Task: Which lines of the records below contain the word "failure"? Report each of them in full.

##### Data provided #####

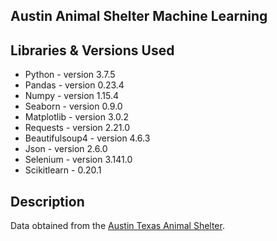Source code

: ## Austin Animal Shelter Machine Learning


## Libraries & Versions Used
* Python - version 3.7.5
* Pandas - version 0.23.4
* Numpy - version 1.15.4
* Seaborn - version 0.9.0
* Matplotlib - version 3.0.2
* Requests - version 2.21.0
* Beautifulsoup4 - version 4.6.3
* Json - version 2.6.0
* Selenium - version 3.141.0
* Scikitlearn - 0.20.1


## Description
Data obtained from the [Austin Texas Animal Shelter](https://data.austintexas.gov/Health-and-Community-Services/Austin-Animal-Center-Outcomes/9t4d-g238).




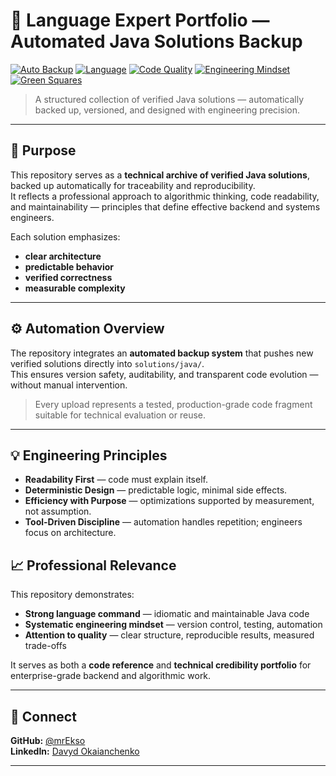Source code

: # 🧠 Language Expert Portfolio — Automated Java Solutions Backup

[![Auto Backup](https://img.shields.io/badge/Auto%20Backup-Active-2ea44f)](https://github.com/)
[![Language](https://img.shields.io/badge/Language-Java-orange)](https://www.java.com/)
[![Code Quality](https://img.shields.io/badge/Clean%20Code-Yes-success)](https://github.com/)
[![Engineering Mindset](https://img.shields.io/badge/Engineering-Mindset-blue)](https://github.com/mrEkso)
[![Green Squares](https://img.shields.io/badge/Commit%20History-Verified-brightgreen)](https://github.com/mrEkso)

> A structured collection of verified Java solutions — automatically backed up, versioned, and designed with engineering precision.

---

## 🎯 Purpose

This repository serves as a **technical archive of verified Java solutions**, backed up automatically for traceability and reproducibility.  
It reflects a professional approach to algorithmic thinking, code readability, and maintainability — principles that define effective backend and systems engineers.

Each solution emphasizes:
- **clear architecture**
- **predictable behavior**
- **verified correctness**
- **measurable complexity**

---

## ⚙️ Automation Overview

The repository integrates an **automated backup system** that pushes new verified solutions directly into `solutions/java/`.  
This ensures version safety, auditability, and transparent code evolution — without manual intervention.

> Every upload represents a tested, production-grade code fragment suitable for technical evaluation or reuse.

---

## 💡 Engineering Principles

- **Readability First** — code must explain itself.  
- **Deterministic Design** — predictable logic, minimal side effects.  
- **Efficiency with Purpose** — optimizations supported by measurement, not assumption.  
- **Tool-Driven Discipline** — automation handles repetition; engineers focus on architecture.

## 📈 Professional Relevance

This repository demonstrates:
- **Strong language command** — idiomatic and maintainable Java code  
- **Systematic engineering mindset** — version control, testing, automation  
- **Attention to quality** — clear structure, reproducible results, measured trade-offs  

It serves as both a **code reference** and **technical credibility portfolio** for enterprise-grade backend and algorithmic work.

---

## 🤝 Connect

**GitHub:** [@mrEkso](https://github.com/mrEkso)  
**LinkedIn:** [Davyd Okaianchenko](https://www.linkedin.com/in/davyd-okaianchenko/)

---
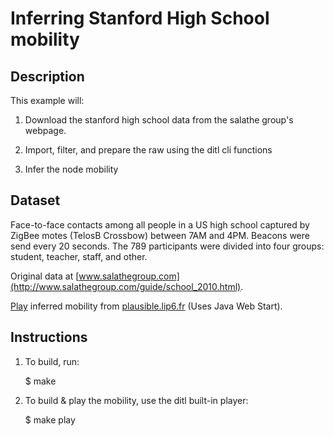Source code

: Inferring Stanford High School mobility
=======================================

Description
-----------

This example will: 

1. Download the stanford high school data from the salathe group's
webpage.

2. Import, filter, and prepare the raw using the ditl cli functions

3. Infer the node mobility


Dataset
-------

Face-to-face contacts among all people in a US high school captured by
ZigBee motes (TelosB Crossbow) between 7AM and 4PM. Beacons were send
every 20 seconds. The 789 participants were divided into four groups:
student, teacher, staff, and other.

Original data at [www.salathegroup.com](http://www.salathegroup.com/guide/school_2010.html).

[Play](http://plausible.lip6.fr/stanford.jnlp) inferred mobility from [plausible.lip6.fr](http://plausible.lip6.fr) (Uses Java Web Start).

Instructions
------------

1. To build, run:

    $ make

2. To build & play the mobility, use the ditl built-in player:

    $ make play
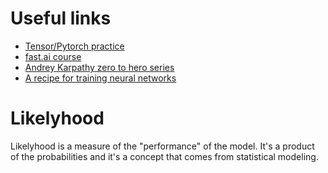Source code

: # Useful links
- [Tensor/Pytorch practice](https://tensorgym.com)
- [fast.ai course](fast.ai)
- [Andrey Karpathy zero to hero series](https://www.youtube.com/playlist?list=PLAqhIrjkxbuWI23v9cThsA9GvCAUhRvKZ)
- [A recipe for training neural networks](https://karpathy.github.io/2019/04/25/recipe/)

# Likelyhood
Likelyhood is a measure of the "performance" of the model. It's a product
of the probabilities and it's a concept that comes from statistical
modeling.
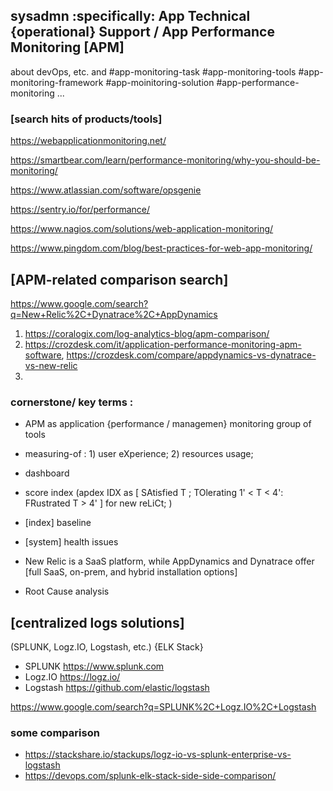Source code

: ## sysadmn :specifically: App Technical {operational} Support / App Performance Monitoring [APM]

about devOps, etc. and #app-monitoring-task #app-monitoring-tools #app-monitoring-framework #app-moinitoring-solution #app-performance-monitoring ... 

### [search hits of products/tools]

https://webapplicationmonitoring.net/

https://smartbear.com/learn/performance-monitoring/why-you-should-be-monitoring/

https://www.atlassian.com/software/opsgenie

https://sentry.io/for/performance/

https://www.nagios.com/solutions/web-application-monitoring/

https://www.pingdom.com/blog/best-practices-for-web-app-monitoring/

## [APM-related comparison search] 
https://www.google.com/search?q=New+Relic%2C+Dynatrace%2C+AppDynamics 

1. https://coralogix.com/log-analytics-blog/apm-comparison/
2. https://crozdesk.com/it/application-performance-monitoring-apm-software, https://crozdesk.com/compare/appdynamics-vs-dynatrace-vs-new-relic 
3. 

### cornerstone/ key terms : 
- APM as application {performance / managemen} monitoring group of tools 

- measuring-of : 1) user eXperience; 2) resources usage; 

- dashboard 

- score index (apdex IDX as [ SAtisfied T ; TOlerating 1' < T < 4': FRustrated T > 4' ] for new reLiCt; )

- [index] baseline 

- [system] health issues 

- New Relic is a SaaS platform, while AppDynamics and Dynatrace offer [full SaaS, on-prem, and hybrid installation options] 

- Root Cause analysis


## [centralized logs solutions] 
(SPLUNK, Logz.IO, Logstash, etc.) {ELK Stack}

* SPLUNK
  https://www.splunk.com
* Logz.IO
  https://logz.io/
* Logstash
  https://github.com/elastic/logstash

https://www.google.com/search?q=SPLUNK%2C+Logz.IO%2C+Logstash 
### some comparison 
- https://stackshare.io/stackups/logz-io-vs-splunk-enterprise-vs-logstash
- https://devops.com/splunk-elk-stack-side-side-comparison/
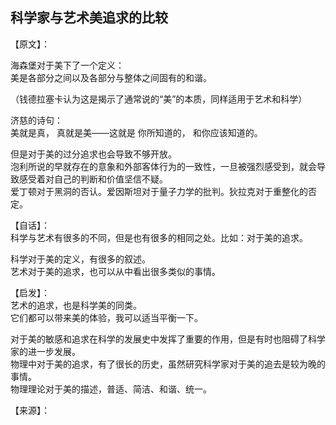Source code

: ## 科学家与艺术美追求的比较

【原文】：  


海森堡对于美下了一个定义：  
  美是各部分之间以及各部分与整体之间固有的和谐。  

（钱德拉塞卡认为这是揭示了通常说的“美”的本质，同样适用于艺术和科学）

济慈的诗句：  
  美就是真，
    真就是美——这就是
  你所知道的，
    和你应该知道的。

但是对于美的过分追求也会导致不够开放。  
泡利所说的早就存在的意象和外部客体行为的一致性，一旦被强烈感受到，就会导致感受着对自己的判断和价值坚信不疑。  
爱丁顿对于黑洞的否认。爱因斯坦对于量子力学的批判。狄拉克对于重整化的否定。  

【自话】：  
科学与艺术有很多的不同，但是也有很多的相同之处。比如：对于美的追求。  

科学对于美的定义，有很多的叙述。  
艺术对于美的追求，也可以从中看出很多类似的事情。  

【启发】：  
艺术的追求，也是科学美的同类。  
它们都可以带来美的体验，我可以适当平衡一下。  


对于美的敏感和追求在科学的发展史中发挥了重要的作用，但是有时也阻碍了科学家的进一步发展。  
物理中对于美的追求，有了很长的历史，虽然研究科学家对于美的追去是较为晚的事情。  
物理理论对于美的描述，普适、简洁、和谐、统一。


【来源】：  
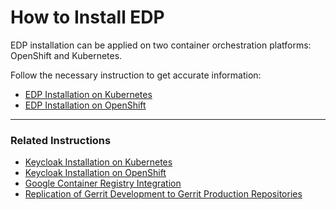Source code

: # How to Install EDP

EDP installation can be applied on two container orchestration platforms: OpenShift and Kubernetes.

Follow the necessary instruction to get accurate information:

* [EDP Installation on Kubernetes](documentation/kubernetes_install_edp.md)
* [EDP Installation on OpenShift](documentation/openshift_install_edp.md)

----

### Related Instructions
* [Keycloak Installation on Kubernetes](documentation/kubernetes_install_keycloak.md)
* [Keycloak Installation on OpenShift](documentation/openshift_install_keycloak.md)
* [Google Container Registry Integration](documentation/setup_google_container_registry.md)
* [Replication of Gerrit Development to Gerrit Production Repositories](documentation/gerrit_dev_to_prod.md)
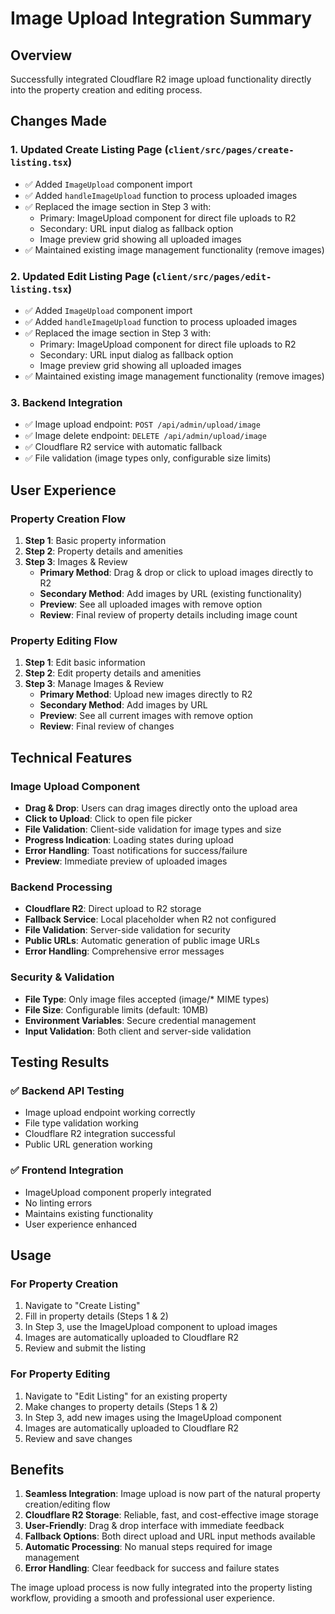 # Image Upload Integration Summary

## Overview
Successfully integrated Cloudflare R2 image upload functionality directly into the property creation and editing process.

## Changes Made

### 1. Updated Create Listing Page (`client/src/pages/create-listing.tsx`)
- ✅ Added `ImageUpload` component import
- ✅ Added `handleImageUpload` function to process uploaded images
- ✅ Replaced the image section in Step 3 with:
  - Primary: ImageUpload component for direct file uploads to R2
  - Secondary: URL input dialog as fallback option
  - Image preview grid showing all uploaded images
- ✅ Maintained existing image management functionality (remove images)

### 2. Updated Edit Listing Page (`client/src/pages/edit-listing.tsx`)
- ✅ Added `ImageUpload` component import
- ✅ Added `handleImageUpload` function to process uploaded images
- ✅ Replaced the image section in Step 3 with:
  - Primary: ImageUpload component for direct file uploads to R2
  - Secondary: URL input dialog as fallback option
  - Image preview grid showing all uploaded images
- ✅ Maintained existing image management functionality (remove images)

### 3. Backend Integration
- ✅ Image upload endpoint: `POST /api/admin/upload/image`
- ✅ Image delete endpoint: `DELETE /api/admin/upload/image`
- ✅ Cloudflare R2 service with automatic fallback
- ✅ File validation (image types only, configurable size limits)

## User Experience

### Property Creation Flow
1. **Step 1**: Basic property information
2. **Step 2**: Property details and amenities
3. **Step 3**: Images & Review
   - **Primary Method**: Drag & drop or click to upload images directly to R2
   - **Secondary Method**: Add images by URL (existing functionality)
   - **Preview**: See all uploaded images with remove option
   - **Review**: Final review of property details including image count

### Property Editing Flow
1. **Step 1**: Edit basic information
2. **Step 2**: Edit property details and amenities
3. **Step 3**: Manage Images & Review
   - **Primary Method**: Upload new images directly to R2
   - **Secondary Method**: Add images by URL
   - **Preview**: See all current images with remove option
   - **Review**: Final review of changes

## Technical Features

### Image Upload Component
- **Drag & Drop**: Users can drag images directly onto the upload area
- **Click to Upload**: Click to open file picker
- **File Validation**: Client-side validation for image types and size
- **Progress Indication**: Loading states during upload
- **Error Handling**: Toast notifications for success/failure
- **Preview**: Immediate preview of uploaded images

### Backend Processing
- **Cloudflare R2**: Direct upload to R2 storage
- **Fallback Service**: Local placeholder when R2 not configured
- **File Validation**: Server-side validation for security
- **Public URLs**: Automatic generation of public image URLs
- **Error Handling**: Comprehensive error messages

### Security & Validation
- **File Type**: Only image files accepted (image/* MIME types)
- **File Size**: Configurable limits (default: 10MB)
- **Environment Variables**: Secure credential management
- **Input Validation**: Both client and server-side validation

## Testing Results

### ✅ Backend API Testing
- Image upload endpoint working correctly
- File type validation working
- Cloudflare R2 integration successful
- Public URL generation working

### ✅ Frontend Integration
- ImageUpload component properly integrated
- No linting errors
- Maintains existing functionality
- User experience enhanced

## Usage

### For Property Creation
1. Navigate to "Create Listing"
2. Fill in property details (Steps 1 & 2)
3. In Step 3, use the ImageUpload component to upload images
4. Images are automatically uploaded to Cloudflare R2
5. Review and submit the listing

### For Property Editing
1. Navigate to "Edit Listing" for an existing property
2. Make changes to property details (Steps 1 & 2)
3. In Step 3, add new images using the ImageUpload component
4. Images are automatically uploaded to Cloudflare R2
5. Review and save changes

## Benefits

1. **Seamless Integration**: Image upload is now part of the natural property creation/editing flow
2. **Cloudflare R2 Storage**: Reliable, fast, and cost-effective image storage
3. **User-Friendly**: Drag & drop interface with immediate feedback
4. **Fallback Options**: Both direct upload and URL input methods available
5. **Automatic Processing**: No manual steps required for image management
6. **Error Handling**: Clear feedback for success and failure states

The image upload process is now fully integrated into the property listing workflow, providing a smooth and professional user experience.
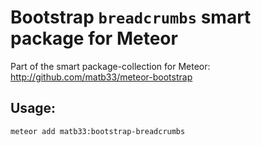 # Bootstrap `breadcrumbs` smart package for Meteor

Part of the smart package-collection for Meteor: http://github.com/matb33/meteor-bootstrap

## Usage:

`meteor add matb33:bootstrap-breadcrumbs`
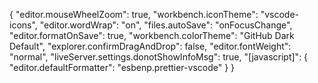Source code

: {
"editor.mouseWheelZoom": true,
"workbench.iconTheme": "vscode-icons",
"editor.wordWrap": "on",
"files.autoSave": "onFocusChange",
"editor.formatOnSave": true,
"workbench.colorTheme": "GitHub Dark Default",
"explorer.confirmDragAndDrop": false,
"editor.fontWeight": "normal",
"liveServer.settings.donotShowInfoMsg": true,
"[javascript]": {
"editor.defaultFormatter": "esbenp.prettier-vscode"
}
}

#####

Your response:
- **Error Handling**: Toast notifications for success/failure
6. **Error Handling**: Clear feedback for success and failure states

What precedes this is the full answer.